Le Bitcoin (CRYPTO: BTC) pourrait jouer un rôle sous-estimé dans les récentes manifestations en Iran, puisque la Garde révolutionnaire iranienne aurait déplacé 1 milliard de dollars via des échanges cryptographiques afin d’échapper aux sanctions.
L’effondrement de la monnaie entraîne une adoption massive du Bitcoin
Fin décembre, le rial iranien s’est effondré à un niveau record de 1,42 million contre un dollar américain, après avoir perdu plus de 40 % de sa valeur depuis juin 2025.
Tandis que les citoyens ordinaires fuient l’effondrement économique, le Corps des Gardiens de la révolution islamique (CGRI) utilise la cryptomonnaie dans un tout autre but : éviter les sanctions internationales.
TRM Labs a identifié Zedcex et Zedxion, deux échanges enregistrés au Royaume-Uni, comme les principaux facilitateurs des transactions du CGRI. Entre 2023 et 2025, les activités liées au CGRI ont représenté 56 % du volume total sur ces plateformes.
La grande majorité des transactions ont utilisé l’USDT, stablecoin de Tether, sur la blockchain Tron (CRYPTO: TRX).
Les transactions cryptographiques du CGRI ont connu une augmentation spectaculaire : de 24 millions de dollars en 2023 à 619 millions en 2024, et 410 millions de dollars au début de l’année 2025. TRM Labs a retracé les fonds via 187 adresses de portefeuilles sanctionnées.
Dans un cas notable, les enquêteurs ont identifié un paiement de 10 millions de dollars provenant d’un portefeuille CGRI vers des comptes finançant les rebelles Houthis du Yémen.
Entre le Hezbollah, le Hamas et les Houthis, ces organisations utilisent désormais la cryptomonnaie à une échelle jamais vue auparavant, avec des volumes totaux identifiés dépassant les 2 milliards de dollars.
L’Iran propose des paiements en crypto pour la vente d’armes
Ajoutant une autre dimension à la stratégie cryptographique de l’Iran, le pays fait désormais ouvertement la publicité de ses ventes d’armes avec des options de paiement en cryptomonnaie.
Selon les documents promotionnels du Centre d’exportation du ministère de la Défense (Mindex), l’Iran propose des missiles balistiques, des drones et des navires de guerre avec des capacités de paiement en cryptomonnaie.
Mindex affirme avoir des relations avec 35 pays, dont l’identité demeure inconnue.
Les analystes en sécurité notent qu’il est extraordinairement rare qu’un pays fasse ouvertement la publicité de paiements en cryptomonnaie pour des équipements militaires stratégiques.

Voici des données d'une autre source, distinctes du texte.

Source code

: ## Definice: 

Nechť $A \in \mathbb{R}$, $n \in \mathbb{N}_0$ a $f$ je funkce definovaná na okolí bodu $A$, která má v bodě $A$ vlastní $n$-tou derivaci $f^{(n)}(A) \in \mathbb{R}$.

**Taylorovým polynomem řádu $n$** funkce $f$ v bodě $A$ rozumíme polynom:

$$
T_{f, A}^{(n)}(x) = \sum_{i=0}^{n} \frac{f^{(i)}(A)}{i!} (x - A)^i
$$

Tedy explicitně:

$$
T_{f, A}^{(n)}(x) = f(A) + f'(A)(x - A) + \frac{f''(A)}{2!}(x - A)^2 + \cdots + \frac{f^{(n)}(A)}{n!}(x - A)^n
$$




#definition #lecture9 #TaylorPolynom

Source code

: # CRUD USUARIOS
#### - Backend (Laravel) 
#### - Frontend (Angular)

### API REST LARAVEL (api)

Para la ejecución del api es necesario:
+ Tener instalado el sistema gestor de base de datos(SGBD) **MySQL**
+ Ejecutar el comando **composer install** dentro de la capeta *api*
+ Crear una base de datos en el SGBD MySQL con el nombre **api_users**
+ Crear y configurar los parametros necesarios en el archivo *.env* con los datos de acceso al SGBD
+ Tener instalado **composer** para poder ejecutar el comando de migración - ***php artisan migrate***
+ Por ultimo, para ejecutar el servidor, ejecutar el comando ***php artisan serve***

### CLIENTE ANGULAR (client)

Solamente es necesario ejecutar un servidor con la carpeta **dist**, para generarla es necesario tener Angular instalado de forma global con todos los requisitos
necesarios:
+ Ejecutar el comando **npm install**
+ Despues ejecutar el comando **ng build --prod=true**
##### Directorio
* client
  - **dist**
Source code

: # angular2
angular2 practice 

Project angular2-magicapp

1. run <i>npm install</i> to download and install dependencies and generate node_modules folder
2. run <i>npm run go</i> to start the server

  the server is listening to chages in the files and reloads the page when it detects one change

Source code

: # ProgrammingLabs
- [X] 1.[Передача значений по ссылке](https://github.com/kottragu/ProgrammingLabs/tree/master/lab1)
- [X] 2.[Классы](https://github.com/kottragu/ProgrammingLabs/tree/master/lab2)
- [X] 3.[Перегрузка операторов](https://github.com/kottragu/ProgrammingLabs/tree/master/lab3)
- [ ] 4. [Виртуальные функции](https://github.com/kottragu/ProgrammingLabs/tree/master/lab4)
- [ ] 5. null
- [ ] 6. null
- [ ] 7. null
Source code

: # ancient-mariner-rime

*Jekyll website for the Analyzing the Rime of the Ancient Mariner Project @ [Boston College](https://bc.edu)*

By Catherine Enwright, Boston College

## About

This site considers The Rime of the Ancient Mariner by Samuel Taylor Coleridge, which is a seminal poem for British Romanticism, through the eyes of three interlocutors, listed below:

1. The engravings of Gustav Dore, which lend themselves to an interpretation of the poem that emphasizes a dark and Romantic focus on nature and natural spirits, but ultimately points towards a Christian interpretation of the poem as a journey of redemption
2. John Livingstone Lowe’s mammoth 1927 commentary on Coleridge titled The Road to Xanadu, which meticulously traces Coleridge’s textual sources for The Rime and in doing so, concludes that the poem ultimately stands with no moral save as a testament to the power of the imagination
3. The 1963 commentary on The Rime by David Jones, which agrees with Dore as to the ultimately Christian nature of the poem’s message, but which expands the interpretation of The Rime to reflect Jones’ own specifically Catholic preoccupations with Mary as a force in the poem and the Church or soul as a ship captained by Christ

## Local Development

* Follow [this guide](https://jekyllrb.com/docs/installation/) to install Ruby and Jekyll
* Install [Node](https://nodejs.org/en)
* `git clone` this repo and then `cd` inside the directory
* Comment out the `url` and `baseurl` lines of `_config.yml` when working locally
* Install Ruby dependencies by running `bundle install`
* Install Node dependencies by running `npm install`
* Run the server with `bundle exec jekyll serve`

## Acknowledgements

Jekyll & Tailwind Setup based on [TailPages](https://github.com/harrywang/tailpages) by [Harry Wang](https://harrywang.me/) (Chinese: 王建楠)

Pourquoi c’est important pour Bitcoin et les marchés cryptographiques
La crise iranienne valide la proposition de valeur du Bitcoin en tant que monnaie résistante à la censure lors de l’effondrement d’une monnaie.
Cependant, la coupure d’Internet révèle une vulnérabilité critique : le Bitcoin nécessite une infrastructure que les régimes autoritaires peuvent fermer.
L’opération d’un milliard de dollars menée par le CGRI démontre l’évolution de la cryptomonnaie d’un actif marginal à un outil de diplomatie d’État.
Entre le Hezbollah, le Hamas et les Houthis, ces organisations utilisent la cryptomonnaie à une échelle jamais vue auparavant, avec des volumes totaux identifiés s’élevant à plus de 2 milliards de dollars.
Pour Ethereum, le choix de l’USDT sur Tron par le CGRI plutôt qu’Ethereum met en lumière la concurrence : des frais moins élevés et un règlement plus rapide rendent les chaînes alternatives plus attrayantes pour déplacer de grosses sommes sous sanctions.
Cela fragmente l’écosystème cryptographique et remet en cause la domination de la DeFi par Ethereum.
La situation positionne XRP comme potentiellement favorisé par les régulateurs, car sa conception axée sur la conformité le rend moins attrayant pour les acteurs sanctionnés, tout en offrant vitesse et faibles coûts pour le commerce transfrontalier légitime.
Les traders Polymarket estiment qu’il y a environ 17 % de chances que Khamenei soit démis de ses fonctions d’ici la fin du mois de janvier, le volume des transactions s’élevant à 4,7 millions de dollars en quatre jours.